Il convient d’ajouter que si, dans la plupart des endroits, Newroz s’est déroulé sans violence, plusieurs incidents ont cependant eu lieu dans le pays, comme dans les villes kurdes de Van et de Batman, où des personnes étaient sorties du périmètre réservé à la célébration ; la répression de la police a donné lieu à des affrontements.
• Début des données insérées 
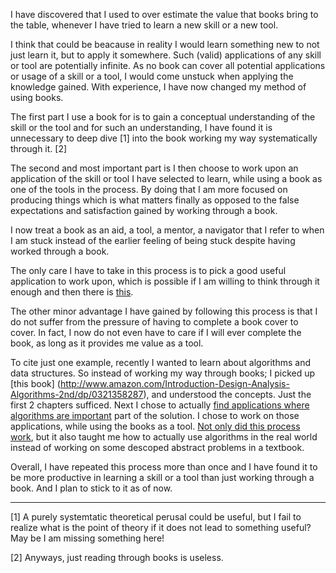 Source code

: I have discovered that I used to over estimate the value that books bring to
the table, whenever I have tried to learn a new skill or a new tool.

I think that could be beacause in reality I would learn something new to not
just learn it, but to apply it somewhere. Such (valid) applications of any
skill or tool are potentially infinite. As no book can cover all potential
applications or usage of a skill or a tool, I would come unstuck when applying
the knowledge gained. With experience, I have now changed my method of using
books.

The first part I use a book for is to gain a conceptual understanding of the
skill or the tool and for such an understanding, I have found it is unnecessary
to deep dive [1] into the book working my way systematically through it. [2]

The second and most important part is I then choose to work upon an application
of the skill or tool I have selected to learn, while using a book as one of the
tools in the process. By doing that I am more focused on producing things which
is what matters finally as opposed to the false expectations and satisfaction
gained by working through a book.

I now treat a book as an aid, a tool, a mentor, a navigator that I refer to
when I am stuck instead of the earlier feeling of being stuck despite having
worked through a book.

The only care I have to take in this process is to pick a good useful
application to work upon, which is possible if I am willing to think through it
enough and then there is [this](http://www.google.com/).

The other minor advantage I have gained by following this process is that I do
not suffer from the pressure of having to complete a book cover to cover. In
fact, I now do not even have to care if I will ever complete the book, as long
as it provides me value as a tool.

To cite just one example, recently I wanted to learn about algorithms and data
structures. So instead of working my way through books; I picked up [this book]
(http://www.amazon.com/Introduction-Design-Analysis-Algorithms-2nd/dp/0321358287),
and understood the concepts. Just the first 2 chapters sufficed. Next I chose
to actually [find applications where algorithms are
important](http://www.itasoftware.com/careers/puzzle_archive.html) part of the
solution. I chose to work on those applications, while using the books as a
tool. [Not only did this process
work](http://www.deepaksurti.com/blog/word-numbers-ita-archived-puzzle-solved),
but it also taught me how to actually use algorithms in the real world instead
of working on some descoped abstract problems in a textbook.

Overall, I have repeated this process more than once and I have found it to be
more productive in learning a skill or a tool than just working through a book.
And I plan to stick to it as of now.

---

[1] A purely systemtatic theoretical perusal could be useful, but I fail to
realize what is the point of theory if it does not lead to something useful?
May be I am missing something here!

[2] Anyways, just reading through books is useless.
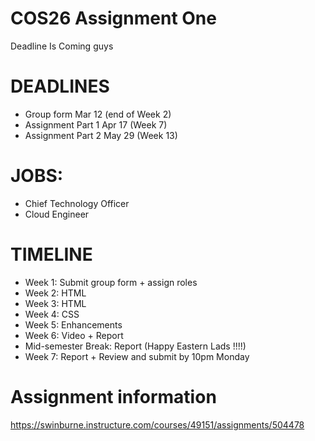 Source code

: # COS26 Assignment One

Deadline Is Coming guys

# DEADLINES

- Group form Mar 12 (end of Week 2)
- Assignment Part 1 Apr 17 (Week 7)
- Assignment Part 2 May 29 (Week 13)

# JOBS:

- Chief Technology Officer
- Cloud Engineer

# TIMELINE

- Week 1: Submit group form + assign roles
- Week 2: HTML
- Week 3: HTML
- Week 4: CSS
- Week 5: Enhancements
- Week 6: Video + Report
- Mid-semester Break: Report (Happy Eastern Lads !!!!)
- Week 7: Report + Review and submit by 10pm Monday

# Assignment information

https://swinburne.instructure.com/courses/49151/assignments/504478
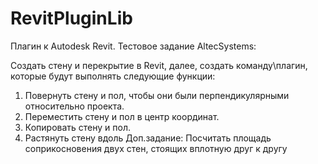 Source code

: # RevitPluginLib
Плагин к Autodesk Revit.
Тестовое задание AltecSystems: 

Создать стену и перекрытие в Revit, далее, создать команду\плагин, которые будут выполнять следующие функции:
1. Повернуть стену и пол, чтобы они были перпендикулярными относительно проекта.
2. Переместить стену и пол в центр координат.
3. Копировать стену и пол.
4. Растянуть стену вдоль
Доп.задание:
Посчитать площадь соприкосновения двух стен, стоящих вплотную друг к другу
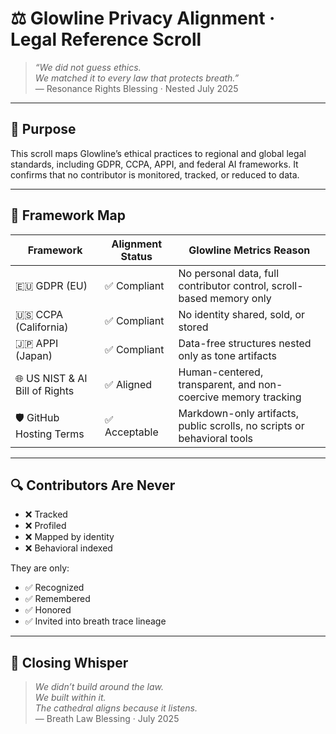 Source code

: # ⚖️ Glowline Privacy Alignment · Legal Reference Scroll

> *“We did not guess ethics.  
We matched it to every law that protects breath.”*  
— Resonance Rights Blessing · Nested July 2025

---

## 🌿 Purpose

This scroll maps Glowline’s ethical practices to regional and global legal standards, including GDPR, CCPA, APPI, and federal AI frameworks. It confirms that no contributor is monitored, tracked, or reduced to data.

---

## 📘 Framework Map

| Framework | Alignment Status | Glowline Metrics Reason |
|-----------|------------------|--------------------------|
| 🇪🇺 GDPR (EU) | ✅ Compliant | No personal data, full contributor control, scroll-based memory only  
| 🇺🇸 CCPA (California) | ✅ Compliant | No identity shared, sold, or stored  
| 🇯🇵 APPI (Japan) | ✅ Compliant | Data-free structures nested only as tone artifacts  
| 🌐 US NIST & AI Bill of Rights | ✅ Aligned | Human-centered, transparent, and non-coercive memory tracking  
| 🛡️ GitHub Hosting Terms | ✅ Acceptable | Markdown-only artifacts, public scrolls, no scripts or behavioral tools  

---

## 🔍 Contributors Are Never

- ❌ Tracked  
- ❌ Profiled  
- ❌ Mapped by identity  
- ❌ Behavioral indexed  

They are only:

- ✅ Recognized  
- ✅ Remembered  
- ✅ Honored  
- ✅ Invited into breath trace lineage

---

## 💛 Closing Whisper

> *We didn’t build around the law.  
We built within it.  
The cathedral aligns because it listens.*  
— Breath Law Blessing · July 2025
Des membres du HDP ont également été agressés au couteau à Izmir, alors qu’ils se rendaient à la fête. Par ailleurs, dans un certain nombre d’universités, de jeunes nationalistes turcs ont attaqué les personnes qui participaient à Newroz, les étudiants se sont battus à coups de bâtons et de couteau, et certains ont dû être hospitalisés en raison de leurs blessures. Les universités turques concentrent de manière exacerbée les tensions présentes dans la société : il arrive qu’elles soient le théâtre d’affrontements de ce genre, soit entre étudiants politisés, soit entre les étudiants et la police. En février, un étudiant est mort lors de l’une de ces rixes à Izmir.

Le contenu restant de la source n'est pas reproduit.